» EXERCISE BRIEF
Please read the records below and return each line holding the string "suitable".

» STORED DATA
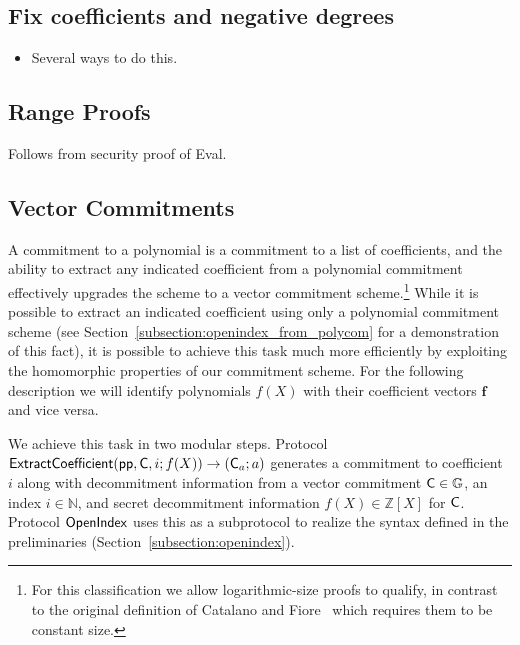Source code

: \documentclass{article}
\theoremstyle{definition}
\begin{document}
\subsection{Fix coefficients and negative degrees}
\begin{itemize}
	\item Several ways to do this.
\end{itemize}

\subsection{Range Proofs}

Follows from security proof of Eval.

\subsection{Vector Commitments}

A commitment to a polynomial is a commitment to a list of coefficients, and the ability to extract any indicated coefficient from a polynomial commitment effectively upgrades the scheme to a vector commitment scheme.\footnote{For this classification we allow logarithmic-size proofs to qualify, in contrast to the original definition of Catalano and Fiore~\cite{PKC:CatFio13} which requires them to be constant size.} While it is possible to extract an indicated coefficient using only a polynomial commitment scheme (see Section~\ref{subsection:openindex_from_polycom} for a demonstration of this fact), it is possible to achieve this task much more efficiently by exploiting the homomorphic properties of our commitment scheme. For the following description we will identify polynomials $f(X)$ with their coefficient vectors $\mathbf{f}$ and vice versa.

We achieve this task in two modular steps. Protocol $\textsf{{ExtractCoefficient}}(\textsf{pp}, \mathsf{C}, i; f(X)) \rightarrow (\mathsf{C}_a; a)$ generates a commitment to coefficient $i$ along with decommitment information from a vector commitment $\mathsf{C} \in \mathbb{G}$, an index $i \in \mathbb{N}$, and secret decommitment information $f(X) \in \mathbb{Z}[X]$ for $\mathsf{C}$. Protocol $\textsf{{OpenIndex}}$ uses this as a subprotocol to realize the syntax defined in the preliminaries (Section~\ref{subsection:openindex}). 
\end{document}
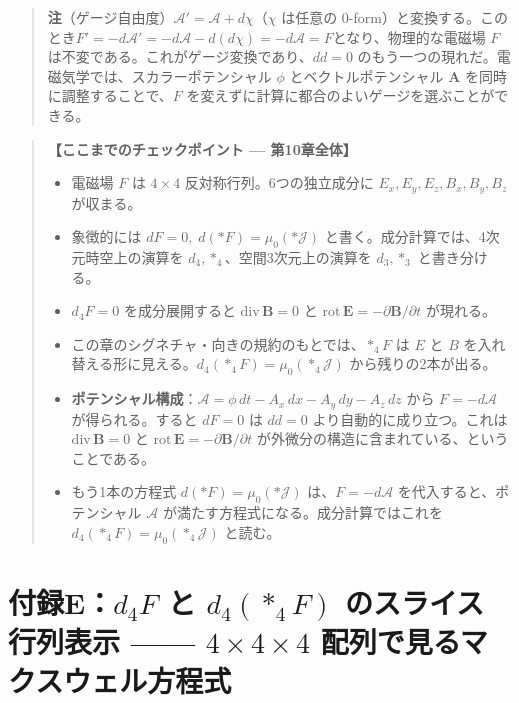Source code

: \documentclass[a4paper,12pt,openany]{book}
\begin{document}
\begin{quote}
\textbf{注}（ゲージ自由度）\(\mathcal{A}'=\mathcal{A}+d\chi\)（\(\chi\)
は任意の
\(0\)-form）と変換する。このとき\(F'=-d\mathcal{A}'=-d\mathcal{A}-d(d\chi)=-d\mathcal{A}=F\)となり、物理的な電磁場
\(F\) は不変である。これがゲージ変換であり、\(dd=0\)
のもう一つの現れだ。電磁気学では、スカラーポテンシャル \(\phi\)
とベクトルポテンシャル \(\mathbf{A}\) を同時に調整することで、\(F\)
を変えずに計算に都合のよいゲージを選ぶことができる。
\end{quote}

\begin{quote}
\textbf{【ここまでのチェックポイント — 第10章全体】}

\begin{itemize}
\item
  電磁場 \(F\) は \(4\times4\) 反対称行列。6つの独立成分に
  \(E_x,E_y,E_z,B_x,B_y,B_z\) が収まる。
\item
  象徴的には \(dF=0,\;d(\ast F)=\mu_0(\ast\mathcal{J})\)
  と書く。成分計算では、4次元時空上の演算を
  \(d_4,\ast_4\)、空間3次元上の演算を \(d_3,\ast_3\) と書き分ける。
\item
  \(d_4F=0\) を成分展開すると \(\mathrm{div}\,\mathbf{B}=0\) と
  \(\mathrm{rot}\,\mathbf{E}=-\partial\mathbf{B}/\partial t\) が現れる。
\item
  この章のシグネチャ・向きの規約のもとでは、\(\ast_4F\) は \(E\) と
  \(B\)
  を入れ替える形に見える。\(d_4(\ast_4F)=\mu_0(\ast_4\mathcal{J})\)
  から残りの2本が出る。
\item
  \textbf{ポテンシャル構成}：\(\mathcal{A}=\phi\,dt-A_x\,dx-A_y\,dy-A_z\,dz\)
  から \(F=-d\mathcal{A}\) が得られる。すると \(dF=0\) は \(dd=0\)
  より自動的に成り立つ。これは \(\mathrm{div}\,\mathbf{B}=0\) と
  \(\mathrm{rot}\,\mathbf{E}=-\partial\mathbf{B}/\partial t\)
  が外微分の構造に含まれている、ということである。
\item
  もう1本の方程式 \(d(\ast F)=\mu_0(\ast\mathcal{J})\)
  は、\(F=-d\mathcal{A}\) を代入すると、ポテンシャル \(\mathcal{A}\)
  が満たす方程式になる。成分計算ではこれを
  \(d_4(\ast_4F)=\mu_0(\ast_4\mathcal{J})\) と読む。
\end{itemize}
\end{quote}

\par\vspace{0.35em}\par

\hypertarget{ux4ed8ux9332ed_4f-ux3068-d_4ast_4f-ux306eux30b9ux30e9ux30a4ux30b9ux884cux5217ux8868ux793a-4times4times4-ux914dux5217ux3067ux898bux308bux30deux30afux30b9ux30a6ux30a7ux30ebux65b9ux7a0bux5f0f}{%
\section{\texorpdfstring{付録E：\(d_4F\) と \(d_4(\ast_4F)\)
のスライス行列表示 —— \(4\times4\times4\)
配列で見るマクスウェル方程式}{付録E：d\_4F と d\_4(\textbackslash ast\_4F) のスライス行列表示 —— 4\textbackslash times4\textbackslash times4 配列で見るマクスウェル方程式}}\label{ux4ed8ux9332ed_4f-ux3068-d_4ast_4f-ux306eux30b9ux30e9ux30a4ux30b9ux884cux5217ux8868ux793a-4times4times4-ux914dux5217ux3067ux898bux308bux30deux30afux30b9ux30a6ux30a7ux30ebux65b9ux7a0bux5f0f}}
\end{document}
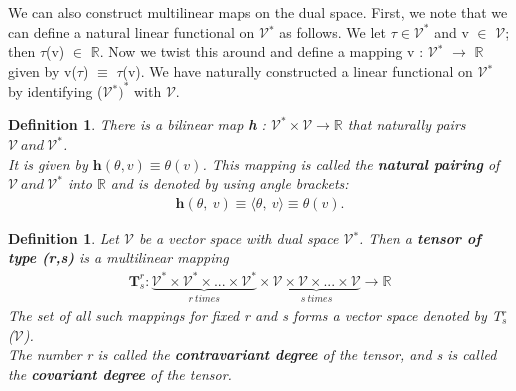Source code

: \documentclass[12pt,a4paper]{article}
\newtheorem{defn}[thm]{Definition}
\begin{document}
We can also construct multilinear maps on the dual space. First, we note
that we can define a natural linear functional on $\mathcal{V}$$^*$ as follows. We let $\tau \in \mathcal{V}^* $
and v $\in$ $\mathcal{V}$; then $\tau$(v) $\in$ $\mathbb{R}$. Now we twist this around and define a mapping
v : $\mathcal{V}$$^*$ $\to$ $\mathbb{R}$ given by v($\tau$) $\equiv$ $\tau$(v). We have naturally constructed a linear functional on $\mathcal{V}$$^*$ by
identifying ($\mathcal{V}$$^*)^*$ with $\mathcal{V}$.
\begin{defn}
There is a bilinear map \textbf{h} : $\mathcal{V}^* \times \mathcal{V} \to \mathbb{R}$ that naturally pairs $\mathcal{V} \ and \ \mathcal{V}^*$.\\
It is given by $\textbf{h} (\theta, v) \equiv \theta(v)$. This mapping is called the \textbf{natural pairing} of $\mathcal{V} \ and 
\ \mathcal{V}^*$ into $\mathbb{R}$ and is denoted by using angle brackets:
\begin{align*}
\textbf{h}(\theta, \ v) \equiv \langle \theta, \  v \rangle \equiv \theta (v).
\end{align*}
\end{defn}
\begin{defn}
Let $\mathcal{V}$ be a vector space with dual space $\mathcal{V}$$^*$. Then a \textbf{tensor of type (r,s)} is a multilinear mapping
\begin{align*}
\textbf{T} ^r_s:\underbrace{\mathcal{V}^*\times \mathcal{V}^*\times ... \times \mathcal{V}^*}_{r\ times}\times\underbrace{\mathcal{V}\times \mathcal{V}\times...\times \mathcal{V}}_{s\ times} \to \mathbb{R}
\end{align*}
The set of all such mappings for fixed r and s forms a vector space denoted
by T$^r_s$ ($\mathcal{V}$). \\The number r is called the \textbf{contravariant degree} of the tensor,
and s is called the \textbf{covariant degree} of the tensor.\\\\
\end{defn}
\end{document}
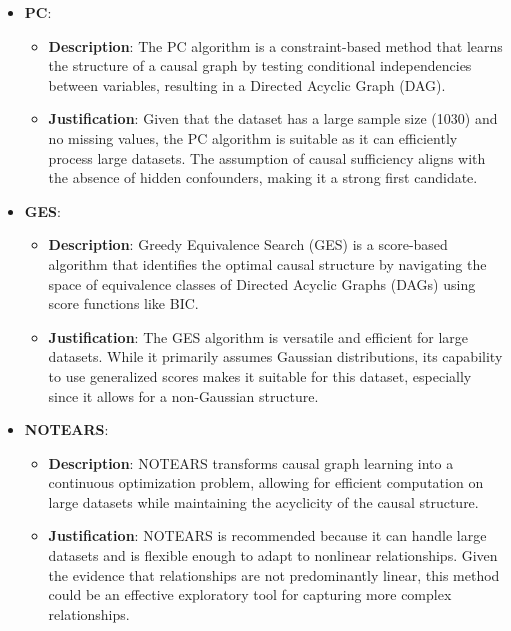 \documentclass{article}
\begin{document}
\begin{itemize}
        
\item \textbf{PC}:
    \begin{itemize}
        \item \textbf{Description}: The PC algorithm is a constraint-based method that learns the structure of a causal graph by testing conditional independencies between variables, resulting in a Directed Acyclic Graph (DAG).
        \item \textbf{Justification}: Given that the dataset has a large sample size (1030) and no missing values, the PC algorithm is suitable as it can efficiently process large datasets. The assumption of causal sufficiency aligns with the absence of hidden confounders, making it a strong first candidate.
    \end{itemize}

\item \textbf{GES}:
    \begin{itemize}
        \item \textbf{Description}: Greedy Equivalence Search (GES) is a score-based algorithm that identifies the optimal causal structure by navigating the space of equivalence classes of Directed Acyclic Graphs (DAGs) using score functions like BIC.
        \item \textbf{Justification}: The GES algorithm is versatile and efficient for large datasets. While it primarily assumes Gaussian distributions, its capability to use generalized scores makes it suitable for this dataset, especially since it allows for a non-Gaussian structure.
    \end{itemize}

\item \textbf{NOTEARS}:
    \begin{itemize}
        \item \textbf{Description}: NOTEARS transforms causal graph learning into a continuous optimization problem, allowing for efficient computation on large datasets while maintaining the acyclicity of the causal structure.
        \item \textbf{Justification}: NOTEARS is recommended because it can handle large datasets and is flexible enough to adapt to nonlinear relationships. Given the evidence that relationships are not predominantly linear, this method could be an effective exploratory tool for capturing more complex relationships.
    \end{itemize}

\end{itemize}
                    
\end{document}
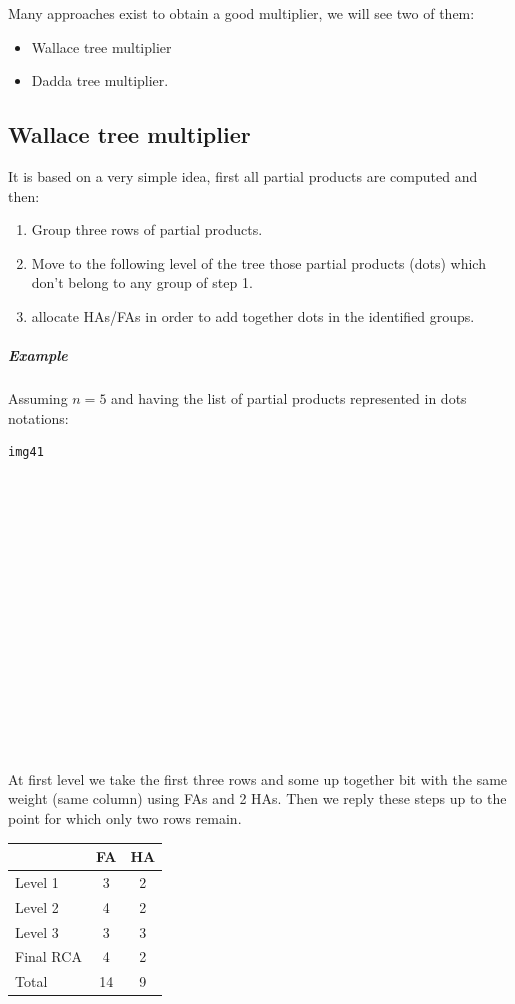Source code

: Many approaches exist to obtain a good multiplier, we will see two of them:
\begin{itemize}
  \item Wallace tree multiplier
  \item Dadda tree multiplier.
\end{itemize}

\subsection{Wallace tree multiplier}
It is based on a very simple idea, first all partial products are computed and then:
\begin{enumerate}
  \item Group three rows of partial products.
  \item Move to the following level of the tree those partial products (dots) which don't belong to any group of step 1.
  \item allocate HAs/FAs in order to add together dots in the identified groups.
\end{enumerate}

\subparagraph{Example}
Assuming $n=5$ and having the list of partial products represented in dots notations:
\begin{verbatim}
img41
















\end{verbatim}

At first level we take the first three rows and some up together bit with the same weight (same column) using FAs and 2 HAs. Then we reply these steps up to the point for which only two rows remain.

\begin{center}
  \begin{tabular}{|l|c|c|}
    \hline
     & FA & HA\\
     \hline
     Level 1&   3&    2\\
     Level 2&   4&    2\\
     Level 3&   3&    3\\
     Final RCA&   4&    2\\
     \hline
     Total&     14&   9\\
     \hline
  \end{tabular}
\end{center}

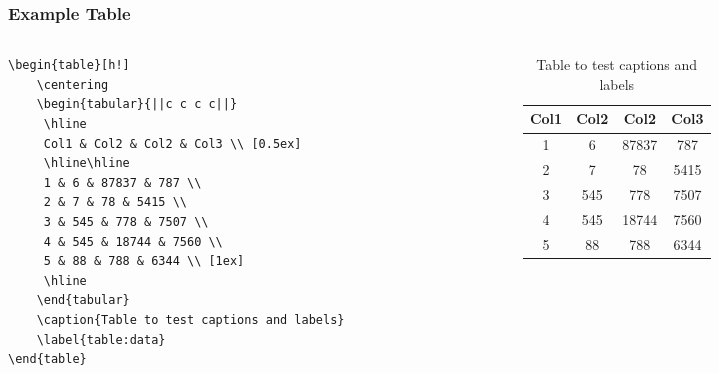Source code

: \documentclass[aspectratio=169]{beamer}
\begin{document}
\begin{frame}[fragile]
\frametitle{Example Table}
    \begin{columns}
        \tiny
        \begin{column}{0.5\textwidth}
            \begin{verbatim}
\begin{table}[h!]
    \centering
    \begin{tabular}{||c c c c||} 
     \hline
     Col1 & Col2 & Col2 & Col3 \\ [0.5ex] 
     \hline\hline
     1 & 6 & 87837 & 787 \\ 
     2 & 7 & 78 & 5415 \\
     3 & 545 & 778 & 7507 \\
     4 & 545 & 18744 & 7560 \\
     5 & 88 & 788 & 6344 \\ [1ex] 
     \hline
    \end{tabular}
    \caption{Table to test captions and labels}
    \label{table:data}
\end{table}
            \end{verbatim}
        \end{column}
            
        \begin{column}{0.5\textwidth}

            \begin{table}[h!]
                \centering
                \begin{tabular}{||c c c c||} 
                 \hline
                 Col1 & Col2 & Col2 & Col3 \\ [0.5ex] 
                 \hline\hline
                 1 & 6 & 87837 & 787 \\ 
                 2 & 7 & 78 & 5415 \\
                 3 & 545 & 778 & 7507 \\
                 4 & 545 & 18744 & 7560 \\
                 5 & 88 & 788 & 6344 \\ [1ex] 
                 \hline
                \end{tabular}
                \caption{Table to test captions and labels}
                \label{table:data}
            \end{table}    
        \end{column}
        \normalsize
        
    \end{columns}

\end{frame}
\end{document}
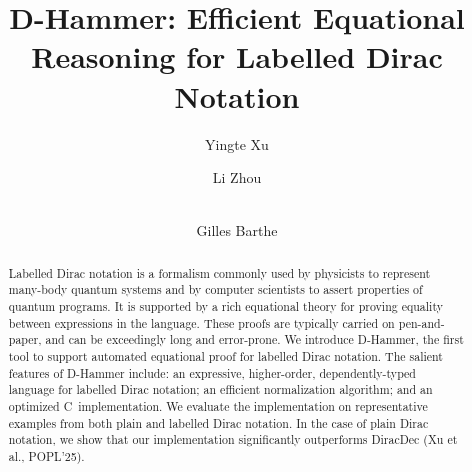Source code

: \documentclass[runningheads]{llncs}
\newcommand{\CC}{C\nolinebreak\hspace{-.05em}\raisebox{.4ex}{\tiny\bf +}\nolinebreak\hspace{-.10em}\raisebox{.4ex}{\tiny\bf +}}
\def\CC{{C\nolinebreak[4]\hspace{-.05em}\raisebox{.4ex}{\tiny\bf ++}}}
\begin{document}
%
\title{D-Hammer: Efficient Equational Reasoning for Labelled Dirac Notation}
\author{}
\institute{}

%
%
\author{Yingte Xu \and
Li Zhou \and
\\
Gilles Barthe \Letter}
%
%


%
\maketitle              %
%
\begin{abstract}
    Labelled Dirac notation is a formalism commonly used by physicists to represent many-body quantum systems and by computer scientists to assert properties of quantum programs. It is supported by a rich equational theory for proving equality between expressions in the language. These proofs are typically carried on pen-and-paper, and can be exceedingly long and error-prone. We introduce D-Hammer, the first tool to support automated equational proof for labelled Dirac notation. The salient features of D-Hammer include: an expressive, higher-order, dependently-typed language for labelled Dirac notation; an efficient normalization algorithm; and an optimized \CC\ implementation. We evaluate the implementation on representative examples from both plain and labelled Dirac notation. In the case of plain Dirac notation, we show that our implementation significantly outperforms DiracDec (Xu et al., POPL'25).
  


\end{abstract}
%
%
%
\end{document}
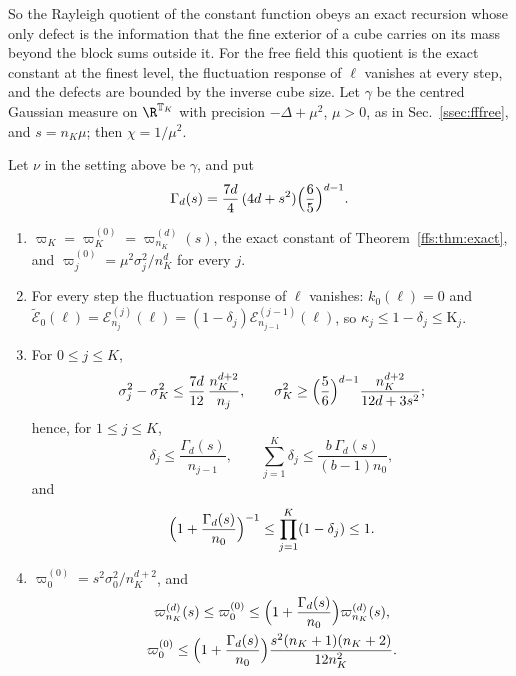 So the Rayleigh quotient of the constant function obeys an exact recursion
whose only defect is the information that the fine exterior of a cube
carries on its mass beyond the block sums outside it. For the free field
this quotient is the exact constant at the finest level, the fluctuation
response of $\ell$ vanishes at every step, and the defects are bounded by
the inverse cube size. Let $\gamma$ be the centred Gaussian measure on
$\R^{\mathbb T_K}$ with precision $-\Delta+\mu^2$, $\mu>0$, as in
Sec.~\ref{ssec:fffree}, and $s=n_K\mu$; then $\chi=1/\mu^2$.

\begin{proposition}\label{rR6:gauss}
Let $\nu$ in the setting above be $\gamma$, and put
\[
\Gamma_d(s)=\frac{7d}4\,(4d+s^2)\Bigl(\frac65\Bigr)^{d-1}.
\]
\begin{enumerate}[label=\textup{(\roman*)},leftmargin=*]
\item $\varpi_K=\varpi^{(0)}_K=\varpi^{(d)}_{n_K}(s)$, the exact constant of
Theorem~\textup{\ref{ffs:thm:exact}}, and $\varpi^{(0)}_j=\mu^2\sigma_j^2/
n_K^d$ for every $j$.
\item For every step the fluctuation response of $\ell$ vanishes: $k_0(\ell)
=0$ and $\tilde{\mathcal E}_0(\ell)=\mathcal E^{(j)}_{n_j}(\ell)=(1-\delta_j)
\mathcal E^{(j-1)}_{n_{j-1}}(\ell)$, so $\kappa_j\le1-\delta_j\le\mathrm K_j$.
\item For $0\le j\le K$,
\[
\sigma_j^2-\sigma_K^2\le\frac{7d}{12}\,\frac{n_K^{d+2}}{n_j},\qquad\sigma_K^2
\ge\Bigl(\frac56\Bigr)^{d-1}\frac{n_K^{d+2}}{12d+3s^2};
\]
hence, for $1\le j\le K$,
\[
\delta_j\le\frac{\Gamma_d(s)}{n_{j-1}},\qquad\sum_{j=1}^K\delta_j\le
\frac{b\,\Gamma_d(s)}{(b-1)n_0},
\]
and
\[
\Bigl(1+\frac{\Gamma_d(s)}{n_0}\Bigr)^{-1}\le\prod_{j=1}^K(1-\delta_j)\le1 .
\]
\item $\varpi^{(0)}_0=s^2\sigma_0^2/n_K^{d+2}$, and
\begin{gather*}
\varpi^{(d)}_{n_K}(s)\le\varpi^{(0)}_0\le\Bigl(1+\frac{\Gamma_d(s)}{n_0}
\Bigr)\varpi^{(d)}_{n_K}(s),\\
\varpi^{(0)}_0\le\Bigl(1+\frac{\Gamma_d(s)}{n_0}\Bigr)\frac{s^2(n_K+1)
(n_K+2)}{12n_K^2}.
\end{gather*}
\end{enumerate}
\end{proposition}

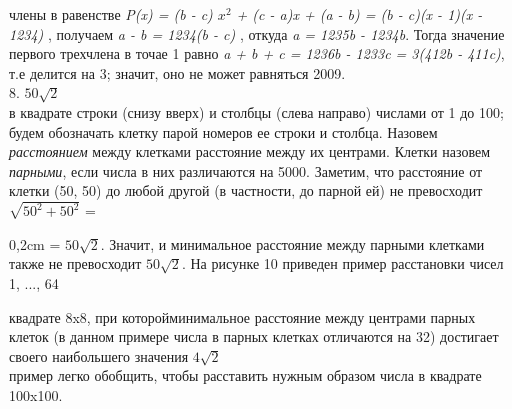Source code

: \pagestyle{main}
\begin{multicols}{2}
 члены в равенстве\newline
\textsl{P(x) = (b - c) $x^2$ + (c - a)x + (a - b) = (b - c)(x - 1)(x - 1234)} , получаем \textsl{a - b = 1234(b - c)} , откуда \textsl{a = 1235b - 1234b}. Тогда значение первого трехчлена в точае 1 равно \textsl{a + b + c = 1236b - 1233c = 3(412b - 411c)}, т.е делится на 3; значит, оно не может равняться 2009.\\
8. $50\sqrt{2}$\\
 в квадрате строки (снизу вверх) и столбцы (слева направо) числами от 1 до 100; будем обозначать клетку парой номеров ее строки и столбца. Назовем \textsl{расстоянием} между клетками расстояние между их центрами. Клетки назовем \textsl{парными}, если числа в них различаются на 5000. Заметим, что расстояние от клетки (50, 50) до любой другой (в частности, до парной ей) не превосходит $\sqrt{50^2 + 50^2}$ =
\vspace{-0,5\baselineskip}
\begin{multicols}{2}
\begin{minipage}{\linewidth}
\centering
{}
\end{minipage}

\vfill\null
\columnbreak

\begin{adjustwidth}{0,2cm}{}
= $50\sqrt{2}$. Значит, и минимальное расстояние между парными клетками также не превосходит $50\sqrt{2}$. На рисунке 10 приведен пример расстановки чисел 1, ..., 64
\end{adjustwidth}
\end{multicols}
\vspace{-0,5\baselineskip}
 квадрате 8x8, при которойминимальное расстояние между центрами парных клеток (в данном примере числа в парных клетках отличаются на 32) достигает своего наибольшего значения $4\sqrt{2}$\\
 пример легко обобщить, чтобы расставить нужным образом числа в квадрате 100x100.


\end{multicols}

» COMPLETED EXERCISE
        \item \textbf{Justification}: Given that the dataset has a large sample size (1030) and no missing values, the PC algorithm is suitable as it can efficiently process large datasets. The assumption of causal sufficiency aligns with the absence of hidden confounders, making it a strong first candidate.
        \item \textbf{Justification}: The GES algorithm is versatile and efficient for large datasets. While it primarily assumes Gaussian distributions, its capability to use generalized scores makes it suitable for this dataset, especially since it allows for a non-Gaussian structure.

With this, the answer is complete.